Document images with source code:
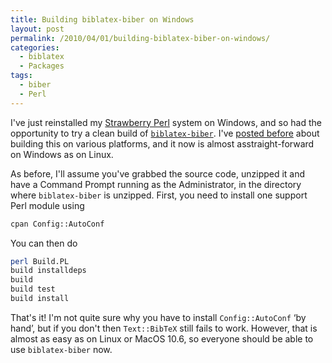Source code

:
 ```yaml
---
title: Building biblatex-biber on Windows
layout: post
permalink: /2010/04/01/building-biblatex-biber-on-windows/
categories:
  - biblatex
  - Packages
tags:
  - biber
  - Perl
---
```

I've just reinstalled my [Strawberry Perl](http://strawberryperl.com/) system on Windows, and so had the opportunity to try a clean build of [`biblatex-biber`](http://biblatex-biber.sourceforge.net/). I've [posted before](/2010/02/27/building-biblatex-biber-again/) about building this on various platforms, and it now is almost asstraight-forward on Windows as on Linux.

As before, I'll assume you've grabbed the source code, unzipped it and have a Command Prompt running as the Administrator, in the directory where `biblatex-biber` is unzipped. First, you need to install one support Perl module using

```bash
cpan Config::AutoConf
```

You can then do

```bash
perl Build.PL
build installdeps
build
build test
build install
```

That's it! I'm not quite sure why you have to install `Config::AutoConf` ‘by hand’, but if you don't then `Text::BibTeX` still fails to work. However, that is almost as easy as on Linux or MacOS 10.6, so everyone should be able to use `biblatex-biber` now.
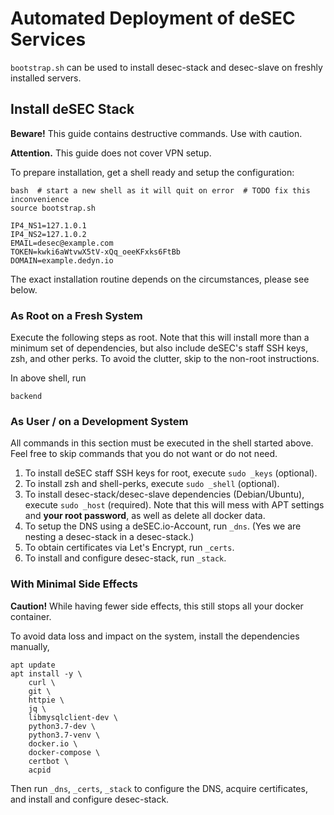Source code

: # Automated Deployment of deSEC Services

`bootstrap.sh` can be used to install desec-stack and desec-slave on freshly installed servers.

## Install deSEC Stack

**Beware!** This guide contains destructive commands. Use with caution.

**Attention.** This guide does not cover VPN setup.

To prepare installation, get a shell ready and setup the configuration:

```shell script
bash  # start a new shell as it will quit on error  # TODO fix this inconvenience
source bootstrap.sh

IP4_NS1=127.1.0.1
IP4_NS2=127.1.0.2
EMAIL=desec@example.com
TOKEN=kwki6aWtvwX5tV-xQq_oeeKFxks6FtBb
DOMAIN=example.dedyn.io
``` 

The exact installation routine depends on the circumstances, please see below.

### As Root on a Fresh System

Execute the following steps as root. Note that this will install more than a minimum set of dependencies, but also 
include deSEC's staff SSH keys, zsh, and other perks. To avoid the clutter, skip to the non-root instructions.

In above shell, run

```shell script
backend
```

### As User / on a Development System

All commands in this section must be executed in the shell started above. Feel free to skip commands that you do not 
want or do not need.

1. To install deSEC staff SSH keys for root, execute `sudo _keys` (optional).
1. To install zsh and shell-perks, execute `sudo _shell` (optional).
1. To install desec-stack/desec-slave dependencies (Debian/Ubuntu), execute `sudo _host` (required). Note that this will mess
    with APT settings and **your root password**, as well as delete all docker data. 
1. To setup the DNS using a deSEC.io-Account, run `_dns`. (Yes we are nesting a desec-stack in a desec-stack.)
1. To obtain certificates via Let's Encrypt, run `_certs`.
1. To install and configure desec-stack, run `_stack`.

### With Minimal Side Effects

**Caution!** While having fewer side effects, this still stops all your docker container.

To avoid data loss and impact on the system, install the dependencies manually,

```shell script
apt update
apt install -y \
    curl \
    git \
    httpie \
    jq \
    libmysqlclient-dev \
    python3.7-dev \
    python3.7-venv \
    docker.io \
    docker-compose \
    certbot \
    acpid
```

Then run `_dns`, `_certs`, `_stack` to configure the DNS, acquire certificates, and install and configure desec-stack. 


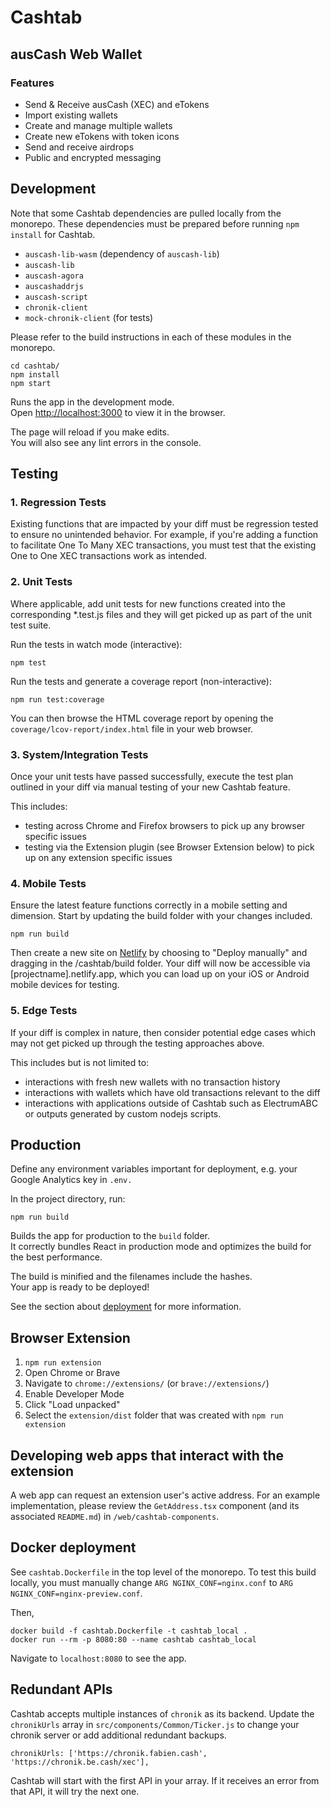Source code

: # Cashtab

## ausCash Web Wallet

### Features

-   Send & Receive ausCash (XEC) and eTokens
-   Import existing wallets
-   Create and manage multiple wallets
-   Create new eTokens with token icons
-   Send and receive airdrops
-   Public and encrypted messaging

## Development

Note that some Cashtab dependencies are pulled locally from the monorepo. These dependencies must be prepared before running `npm install` for Cashtab.

-   `auscash-lib-wasm` (dependency of `auscash-lib`)
-   `auscash-lib`
-   `auscash-agora`
-   `auscashaddrjs`
-   `auscash-script`
-   `chronik-client`
-   `mock-chronik-client` (for tests)

Please refer to the build instructions in each of these modules in the monorepo.

```
cd cashtab/
npm install
npm start
```

Runs the app in the development mode.<br>
Open [http://localhost:3000](http://localhost:3000) to view it in the browser.

The page will reload if you make edits.<br>
You will also see any lint errors in the console.

## Testing

### 1. Regression Tests

Existing functions that are impacted by your diff must be regression tested to ensure no unintended behavior. For example, if you're adding a function to facilitate One To Many XEC transactions, you must test that the existing One to One XEC transactions work as intended.

### 2. Unit Tests

Where applicable, add unit tests for new functions created into the corresponding \*.test.js files and they will get picked up as part of the unit test suite.

Run the tests in watch mode (interactive):

```
npm test
```

Run the tests and generate a coverage report (non-interactive):

```
npm run test:coverage
```

You can then browse the HTML coverage report by opening the
`coverage/lcov-report/index.html` file in your web browser.

### 3. System/Integration Tests

Once your unit tests have passed successfully, execute the test plan outlined in your diff via manual testing of your new Cashtab feature.

This includes:

-   testing across Chrome and Firefox browsers to pick up any browser specific issues
-   testing via the Extension plugin (see Browser Extension below) to pick up on any extension specific issues

### 4. Mobile Tests

Ensure the latest feature functions correctly in a mobile setting and dimension.
Start by updating the build folder with your changes included.

```
npm run build
```

Then create a new site on [Netlify](https://www.netlify.com/) by choosing to "Deploy manually" and dragging in the /cashtab/build folder. Your diff will now be accessible via [projectname].netlify.app, which you can load up on your iOS or Android mobile devices for testing.

### 5. Edge Tests

If your diff is complex in nature, then consider potential edge cases which may not get picked up through the testing approaches above.

This includes but is not limited to:

-   interactions with fresh new wallets with no transaction history
-   interactions with wallets which have old transactions relevant to the diff
-   interactions with applications outside of Cashtab such as ElectrumABC or outputs generated by custom nodejs scripts.

## Production

Define any environment variables important for deployment, e.g. your Google Analytics key in `.env.`

In the project directory, run:

```
npm run build
```

Builds the app for production to the `build` folder.<br>
It correctly bundles React in production mode and optimizes the build for the best performance.

The build is minified and the filenames include the hashes.<br>
Your app is ready to be deployed!

See the section about [deployment](https://facebook.github.io/create-react-app/docs/deployment) for more information.

## Browser Extension

1. `npm run extension`
2. Open Chrome or Brave
3. Navigate to `chrome://extensions/` (or `brave://extensions/`)
4. Enable Developer Mode
5. Click "Load unpacked"
6. Select the `extension/dist` folder that was created with `npm run extension`

## Developing web apps that interact with the extension

A web app can request an extension user's active address. For an example implementation, please review the `GetAddress.tsx` component (and its associated `README.md`) in `/web/cashtab-components`.

## Docker deployment

See `cashtab.Dockerfile` in the top level of the monorepo. To test this build locally, you must manually change `ARG NGINX_CONF=nginx.conf` to `ARG NGINX_CONF=nginx-preview.conf`.

Then,

```
docker build -f cashtab.Dockerfile -t cashtab_local .
docker run --rm -p 8080:80 --name cashtab cashtab_local
```

Navigate to `localhost:8080` to see the app.

## Redundant APIs

Cashtab accepts multiple instances of `chronik` as its backend. Update the `chronikUrls` array in `src/components/Common/Ticker.js` to change your chronik server or add additional redundant backups.

```
chronikUrls: ['https://chronik.fabien.cash', 'https://chronik.be.cash/xec'],
```

Cashtab will start with the first API in your array. If it receives an error from that API, it will try the next one.
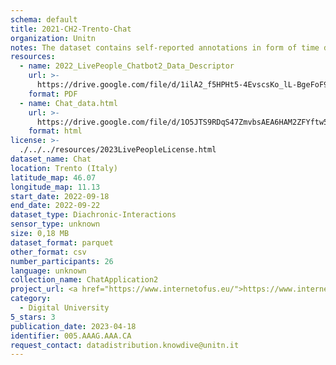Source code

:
 ```yaml
---
schema: default
title: 2021-CH2-Trento-Chat
organization: Unitn
notes: The dataset contains self-reported annotations in form of time diaries, provided by the participants every half hour. The dataset was collected as part of the WeNet project, a Horizon 2020 funded project that aims at developing a diversity-aware, machine-mediated paradigm for social interactions.
resources:
  - name: 2022_LivePeople_Chatbot2_Data_Descriptor
    url: >-
      https://drive.google.com/file/d/1ilA2_f5HPHt5-4EvscsKo_lL-BgeFoF9/view?usp=sharing
    format: PDF
  - name: Chat_data.html
    url: >-
      https://drive.google.com/file/d/1O5JTS9RDqS47ZmvbsAEA6HAM2ZFYftw5/view?usp=sharing
    format: html
license: >-
  ./../../resources/2023LivePeopleLicense.html
dataset_name: Chat
location: Trento (Italy)
latitude_map: 46.07
longitude_map: 11.13
start_date: 2022-09-18
end_date: 2022-09-22
dataset_type: Diachronic-Interactions
sensor_type: unknown
size: 0,18 MB
dataset_format: parquet
other_format: csv
number_participants: 26
language: unknown
collection_name: ChatApplication2
project_url: <a href="https://www.internetofus.eu/">https://www.internetofus.eu/</a>
category:
  - Digital University
5_stars: 3
publication_date: 2023-04-18
identifier: 005.AAAG.AAA.CA
request_contact: datadistribution.knowdive@unitn.it
---
```

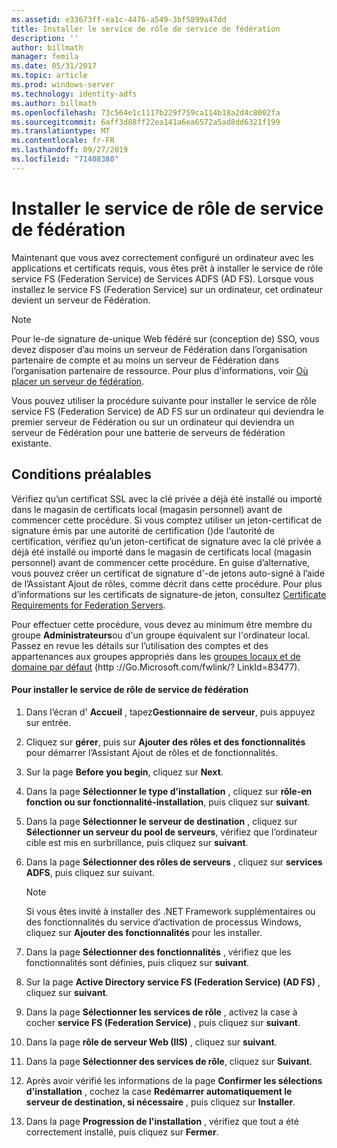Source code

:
 ```yaml
---
ms.assetid: e33673ff-ea1c-4476-a549-3bf5899a47dd
title: Installer le service de rôle de service de fédération
description: ''
author: billmath
manager: femila
ms.date: 05/31/2017
ms.topic: article
ms.prod: windows-server
ms.technology: identity-adfs
ms.author: billmath
ms.openlocfilehash: 73c564e1c1117b229f759ca114b18a2d4c8002fa
ms.sourcegitcommit: 6aff3d88ff22ea141a6ea6572a5ad8dd6321f199
ms.translationtype: MT
ms.contentlocale: fr-FR
ms.lasthandoff: 09/27/2019
ms.locfileid: "71408380"
---
```

# <a name="install-the-federation-service-role-service"></a>Installer le service de rôle de service de fédération

Maintenant que vous avez correctement configuré un ordinateur avec les applications et certificats requis, vous êtes prêt à installer le service de rôle service FS (Federation Service) de Services ADFS \(AD FS\). Lorsque vous installez le service FS (Federation Service) sur un ordinateur, cet ordinateur devient un serveur de Fédération.  
  
> [!NOTE]  
> Pour le\-de signature de\-unique Web fédéré sur \(conception de\) SSO, vous devez disposer d’au moins un serveur de Fédération dans l’organisation partenaire de compte et au moins un serveur de Fédération dans l’organisation partenaire de ressource. Pour plus d'informations, voir [Où placer un serveur de fédération](https://technet.microsoft.com/library/dd807127.aspx).  
  
Vous pouvez utiliser la procédure suivante pour installer le service de rôle service FS (Federation Service) de AD FS sur un ordinateur qui deviendra le premier serveur de Fédération ou sur un ordinateur qui deviendra un serveur de Fédération pour une batterie de serveurs de fédération existante.  
  
## <a name="prerequisites"></a>Conditions préalables  
Vérifiez qu’un certificat SSL avec la clé privée a déjà été installé ou importé dans le magasin de certificats local \(magasin personnel\) avant de commencer cette procédure. Si vous comptez utiliser un jeton\-certificat de signature émis par une autorité de certification \(\)de l’autorité de certification, vérifiez qu’un jeton\-certificat de signature avec la clé privée a déjà été installé ou importé dans le magasin de certificats local \(magasin personnel\) avant de commencer cette procédure. En guise d’alternative, vous pouvez créer un certificat de signature d'\-de jetons auto\-signé à l’aide de l’Assistant Ajout de rôles, comme décrit dans cette procédure. Pour plus d’informations sur les certificats de signature\-de jeton, consultez [Certificate Requirements for Federation Servers](https://technet.microsoft.com/library/dd807040.aspx).  
  
Pour effectuer cette procédure, vous devez au minimum être membre du groupe **Administrateurs**ou d'un groupe équivalent sur l'ordinateur local.  Passez en revue les détails sur l’utilisation des comptes et des appartenances aux groupes appropriés dans les [groupes locaux et de domaine par défaut](https://go.microsoft.com/fwlink/?LinkId=83477) \(http :\/\/Go.Microsoft.com\/fwlink\/? LinkId\=83477\).   
  
#### <a name="to-install-the-federation-service-role-service"></a>Pour installer le service de rôle de service de fédération  
  
1.  Dans l’écran d' **Accueil** , tapez**Gestionnaire de serveur**, puis appuyez sur entrée.  
  
2.  Cliquez sur **gérer**, puis sur **Ajouter des rôles et des fonctionnalités** pour démarrer l’Assistant Ajout de rôles et de fonctionnalités.  
  
3.  Sur la page **Before you begin**, cliquez sur **Next**.  
  
4.  Dans la page **Sélectionner le type d’installation** , cliquez sur **rôle\-en fonction ou sur fonctionnalité\-installation**, puis cliquez sur **suivant**.  
  
5.  Dans la page **Sélectionner le serveur de destination** , cliquez sur **Sélectionner un serveur du pool de serveurs**, vérifiez que l’ordinateur cible est mis en surbrillance, puis cliquez sur **suivant**.  
  
6.  Dans la page **Sélectionner des rôles de serveurs** , cliquez sur **services ADFS**, puis cliquez sur suivant.  
  
    > [!NOTE]  
    > Si vous êtes invité à installer des .NET Framework supplémentaires ou des fonctionnalités du service d’activation de processus Windows, cliquez sur **Ajouter des fonctionnalités** pour les installer.  
  
7.  Dans la page **Sélectionner des fonctionnalités** , vérifiez que les fonctionnalités sont définies, puis cliquez sur **suivant**.  
  
8.  Sur la page **Active Directory service FS (Federation Service) \(AD FS\)** , cliquez sur **suivant**.  
  
9. Dans la page **Sélectionner les services de rôle** , activez la case à cocher **service FS (Federation Service)** , puis cliquez sur **suivant**.  
  
10. Dans la page **rôle de serveur Web \(IIS\)** , cliquez sur **suivant**.  
  
11. Dans la page **Sélectionner des services de rôle**, cliquez sur **Suivant**.  
  
12. Après avoir vérifié les informations de la page **Confirmer les sélections d'installation** , cochez la case **Redémarrer automatiquement le serveur de destination, si nécessaire** , puis cliquez sur **Installer**.  
  
13. Dans la page **Progression de l'installation** , vérifiez que tout a été correctement installé, puis cliquez sur **Fermer**.  
  


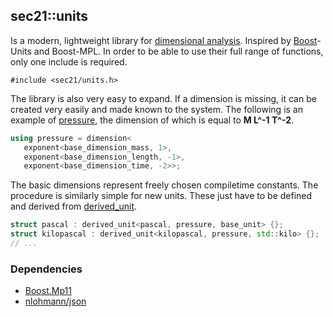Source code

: ## sec21::units <span id="units"></span>

Is a modern, lightweight library for [dimensional analysis](https://en.wikipedia.org/wiki/Dimensional_analysis). 
Inspired by [Boost](https://www.boost.org)-Units and Boost-MPL. 
In order to be able to use their full range of functions, only one include is required. 
```
#include <sec21/units.h>
```

The library is also very easy to expand. If a dimension is missing, it can be created very easily and made known to the system.
The following is an example of [pressure](https://en.wikipedia.org/wiki/Pressure), the dimension of which is equal to **M L^-1 T^-2**. 
```c++
using pressure = dimension<
   exponent<base_dimension_mass, 1>, 
   exponent<base_dimension_length, -1>,
   exponent<base_dimension_time, -2>>;
```
The basic dimensions represent freely chosen compiletime constants. 
The procedure is similarly simple for new units. These just have to be defined and derived from [derived_unit](https://github.com/MichaelMiller-/sec21/blob/master/include/sec21/units/unit.h).

```c++
struct pascal : derived_unit<pascal, pressure, base_unit> {};
struct kilopascal : derived_unit<kilopascal, pressure, std::kilo> {};
// ...
```

### Dependencies
- [Boost.Mp11](https://www.boost.org/doc/libs/1_74_0/libs/mp11/doc/html/mp11.html)
- [nlohmann/json](https://github.com/nlohmann/json)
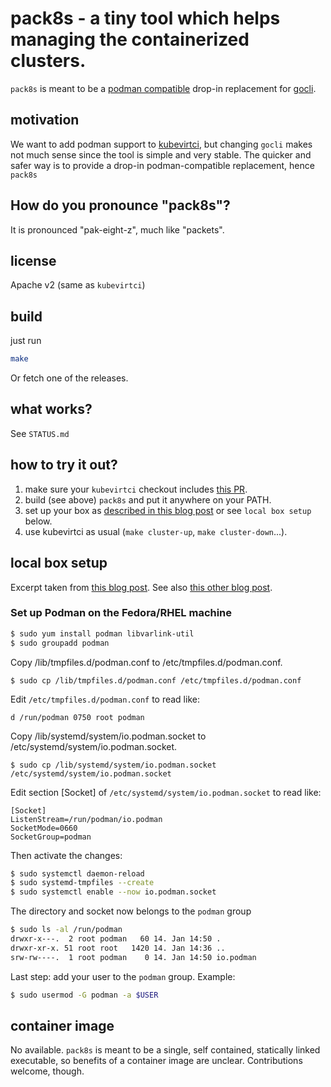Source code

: # pack8s - a tiny tool which helps managing the containerized clusters. 

`pack8s` is meant to be a [podman compatible](https://podman.io/) drop-in replacement for [gocli](https://github.com/kubevirt/kubevirtci/tree/master/cluster-provision#using-gocli).

## motivation
We want to add podman support to [kubevirtci](https://github.com/kubevirt/kubevirtci), but changing
`gocli` makes not much sense since the tool is simple and very stable. The quicker and safer way is
to provide a drop-in podman-compatible replacement, hence `pack8s`

## How do you pronounce "pack8s"?
It is pronounced "pak-eight-z", much like "packets".

## license
Apache v2 (same as `kubevirtci`)

## build
just run
```bash
make
```

Or fetch one of the releases.

## what works?
See `STATUS.md`

## how to try it out?
1. make sure your `kubevirtci` checkout includes [this PR](https://github.com/kubevirt/kubevirtci/pull/168).
2. build (see above) `pack8s` and put it anywhere on your PATH.
3. set up your box as [described in this blog post](https://podman.io/blogs/2019/01/16/podman-varlink.html) or see `local box setup` below.
4. use kubevirtci as usual (`make cluster-up`, `make cluster-down`...).

## local box setup
Excerpt taken from [this blog post](https://podman.io/blogs/2019/01/16/podman-varlink.html).
See also [this other blog post](https://www.projectatomic.io/blog/2018/05/podman-varlink/).

### Set up Podman on the Fedora/RHEL machine
```bash
$ sudo yum install podman libvarlink-util
$ sudo groupadd podman
```

Copy /lib/tmpfiles.d/podman.conf to /etc/tmpfiles.d/podman.conf.
```
$ sudo cp /lib/tmpfiles.d/podman.conf /etc/tmpfiles.d/podman.conf
```
Edit `/etc/tmpfiles.d/podman.conf` to read like:
```
d /run/podman 0750 root podman
```
Copy /lib/systemd/system/io.podman.socket to /etc/systemd/system/io.podman.socket.
```
$ sudo cp /lib/systemd/system/io.podman.socket /etc/systemd/system/io.podman.socket
```
Edit section [Socket] of `/etc/systemd/system/io.podman.socket` to read like:
```
[Socket]
ListenStream=/run/podman/io.podman
SocketMode=0660
SocketGroup=podman
```
Then activate the changes:
```bash
$ sudo systemctl daemon-reload
$ sudo systemd-tmpfiles --create
$ sudo systemctl enable --now io.podman.socket
```
The directory and socket now belongs to the `podman` group
```bash
$ sudo ls -al /run/podman
drwxr-x---.  2 root podman   60 14. Jan 14:50 .
drwxr-xr-x. 51 root root   1420 14. Jan 14:36 ..
srw-rw----.  1 root podman    0 14. Jan 14:50 io.podman
```

Last step: add your user to the `podman` group. Example:
```bash
$ sudo usermod -G podman -a $USER
```

## container image
No available. `pack8s` is meant to be a single, self contained, statically linked executable, so benefits of a container image are unclear.
Contributions welcome, though.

What you have to do:
The answer must be every line from the records above that contains "Trento".

Response to this exercise:
title: 2021-CH2-Trento-Chat
location: Trento (Italy)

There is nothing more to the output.